# Any 24 hour left luggage place in Dublin, apart from airport?



## Bluebean

hi all,

Is there any 24 hour left luggage service in Dublin city?

heading to Bruce tomorrow night, can anyone tell me where is the nearest spot if I wanted to leave some luggage during the concert?

Thanks


----------



## gipimann

There's an internet café on Talbot St (close to the Gardiner St junction) which advertises left luggage facilities and is open 24/7.  Not exactly beside the Bruce gig, but might be of use depending on where you're coming from?


----------



## Jack The Lad

Connolly Station have an automated locker system just on the left when you pass through the main platform exit/ticket checker, beside entrance to the toilets.
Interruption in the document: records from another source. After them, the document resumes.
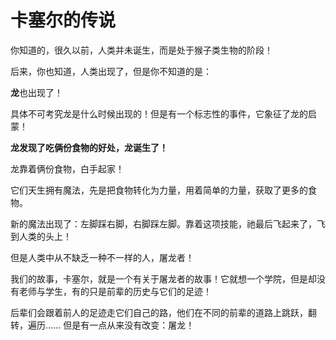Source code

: # 卡塞尔的传说



你知道的，很久以前，人类并未诞生，而是处于猴子类生物的阶段！

后来，你也知道，人类出现了，但是你不知道的是：

**龙**也出现了！

具体不可考究龙是什么时候出现的！但是有一个标志性的事件，它象征了龙的启蒙！

**龙发现了吃俩份食物的好处，龙诞生了！**

龙靠着俩份食物，白手起家！

它们天生拥有魔法，先是把食物转化为力量，用着简单的力量，获取了更多的食物。

新的魔法出现了：左脚踩右脚，右脚踩左脚。靠着这项技能，祂最后飞起来了，飞到人类的头上！

但是人类中从不缺乏一种不一样的人，屠龙者！

我们的故事，卡塞尔，就是一个有关于屠龙者的故事！它就想一个学院，但是却没有老师与学生，有的只是前辈的历史与它们的足迹！

后辈们会跟着前人的足迹走它们自己的路，他们在不同的前辈的道路上跳跃，翻转，遍历...... 但是有一点从来没有改变：屠龙！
That's a bit away from the RDS, but would be handy if you're passing through. They take small hand luggage or large suitcases. There's usualy a couple available. I've used them a few times and they're handy.

You'd have to check if you can access them 24/7 though, I'm not sure.


----------



## ClubMan

_Busáras_?


----------



## efm

Would the Herbert Park Hotel do it if you asked nicely?


----------



## Bluebean

I don't think that Busaras is 24 hour unfortunately.

I did think about asking one of the hotels alright, but doubt I'd get very far if I wasn't staying there..

Will check out both Connolly and the Talbot St. option.

thanks everyone!


----------